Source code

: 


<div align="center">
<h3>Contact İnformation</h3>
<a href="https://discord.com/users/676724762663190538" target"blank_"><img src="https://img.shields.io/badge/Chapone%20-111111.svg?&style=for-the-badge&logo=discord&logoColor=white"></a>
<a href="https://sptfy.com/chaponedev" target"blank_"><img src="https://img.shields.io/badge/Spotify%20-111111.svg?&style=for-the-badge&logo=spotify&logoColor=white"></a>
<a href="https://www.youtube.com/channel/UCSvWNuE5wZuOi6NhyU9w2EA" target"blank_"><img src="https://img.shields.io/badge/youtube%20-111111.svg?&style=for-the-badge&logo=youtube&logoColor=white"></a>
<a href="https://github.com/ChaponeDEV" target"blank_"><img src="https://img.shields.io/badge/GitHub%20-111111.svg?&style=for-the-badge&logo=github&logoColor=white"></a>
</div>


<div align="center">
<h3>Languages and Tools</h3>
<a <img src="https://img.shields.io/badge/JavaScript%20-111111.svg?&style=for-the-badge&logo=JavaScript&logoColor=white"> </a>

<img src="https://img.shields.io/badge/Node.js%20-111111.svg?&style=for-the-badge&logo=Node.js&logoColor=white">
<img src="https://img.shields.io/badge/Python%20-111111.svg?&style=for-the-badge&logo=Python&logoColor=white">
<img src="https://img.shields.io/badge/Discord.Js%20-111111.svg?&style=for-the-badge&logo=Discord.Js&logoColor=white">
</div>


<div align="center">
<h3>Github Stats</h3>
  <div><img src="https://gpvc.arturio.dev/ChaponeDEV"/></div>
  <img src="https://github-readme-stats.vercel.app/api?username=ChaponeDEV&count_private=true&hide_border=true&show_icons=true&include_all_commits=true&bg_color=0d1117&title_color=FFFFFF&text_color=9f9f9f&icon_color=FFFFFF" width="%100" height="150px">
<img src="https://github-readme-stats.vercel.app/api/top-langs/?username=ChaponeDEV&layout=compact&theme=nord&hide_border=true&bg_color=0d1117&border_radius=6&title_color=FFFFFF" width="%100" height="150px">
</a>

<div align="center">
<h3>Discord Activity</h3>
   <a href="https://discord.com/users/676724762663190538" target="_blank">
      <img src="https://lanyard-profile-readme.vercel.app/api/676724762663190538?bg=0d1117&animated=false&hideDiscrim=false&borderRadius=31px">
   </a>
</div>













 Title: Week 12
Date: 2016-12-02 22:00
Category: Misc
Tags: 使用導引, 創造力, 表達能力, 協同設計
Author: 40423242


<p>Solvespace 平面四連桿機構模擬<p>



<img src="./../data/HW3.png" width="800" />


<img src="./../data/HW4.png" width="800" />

About this task: A word-for-word copy of all the entries above is required.

Solution for this problem:
Source code

: 


<div align="center">
<h3>Contact İnformation</h3>
<a href="https://discord.com/users/676724762663190538" target"blank_"><img src="https://img.shields.io/badge/Chapone%20-111111.svg?&style=for-the-badge&logo=discord&logoColor=white"></a>
<a href="https://sptfy.com/chaponedev" target"blank_"><img src="https://img.shields.io/badge/Spotify%20-111111.svg?&style=for-the-badge&logo=spotify&logoColor=white"></a>
<a href="https://www.youtube.com/channel/UCSvWNuE5wZuOi6NhyU9w2EA" target"blank_"><img src="https://img.shields.io/badge/youtube%20-111111.svg?&style=for-the-badge&logo=youtube&logoColor=white"></a>
<a href="https://github.com/ChaponeDEV" target"blank_"><img src="https://img.shields.io/badge/GitHub%20-111111.svg?&style=for-the-badge&logo=github&logoColor=white"></a>
</div>


<div align="center">
<h3>Languages and Tools</h3>
<a <img src="https://img.shields.io/badge/JavaScript%20-111111.svg?&style=for-the-badge&logo=JavaScript&logoColor=white"> </a>

<img src="https://img.shields.io/badge/Node.js%20-111111.svg?&style=for-the-badge&logo=Node.js&logoColor=white">
<img src="https://img.shields.io/badge/Python%20-111111.svg?&style=for-the-badge&logo=Python&logoColor=white">
<img src="https://img.shields.io/badge/Discord.Js%20-111111.svg?&style=for-the-badge&logo=Discord.Js&logoColor=white">
</div>


<div align="center">
<h3>Github Stats</h3>
  <div><img src="https://gpvc.arturio.dev/ChaponeDEV"/></div>
  <img src="https://github-readme-stats.vercel.app/api?username=ChaponeDEV&count_private=true&hide_border=true&show_icons=true&include_all_commits=true&bg_color=0d1117&title_color=FFFFFF&text_color=9f9f9f&icon_color=FFFFFF" width="%100" height="150px">
<img src="https://github-readme-stats.vercel.app/api/top-langs/?username=ChaponeDEV&layout=compact&theme=nord&hide_border=true&bg_color=0d1117&border_radius=6&title_color=FFFFFF" width="%100" height="150px">
</a>

<div align="center">
<h3>Discord Activity</h3>
   <a href="https://discord.com/users/676724762663190538" target="_blank">
      <img src="https://lanyard-profile-readme.vercel.app/api/676724762663190538?bg=0d1117&animated=false&hideDiscrim=false&borderRadius=31px">
   </a>
</div>













 Title: Week 12
Date: 2016-12-02 22:00
Category: Misc
Tags: 使用導引, 創造力, 表達能力, 協同設計
Author: 40423242


<p>Solvespace 平面四連桿機構模擬<p>



<img src="./../data/HW3.png" width="800" />


<img src="./../data/HW4.png" width="800" />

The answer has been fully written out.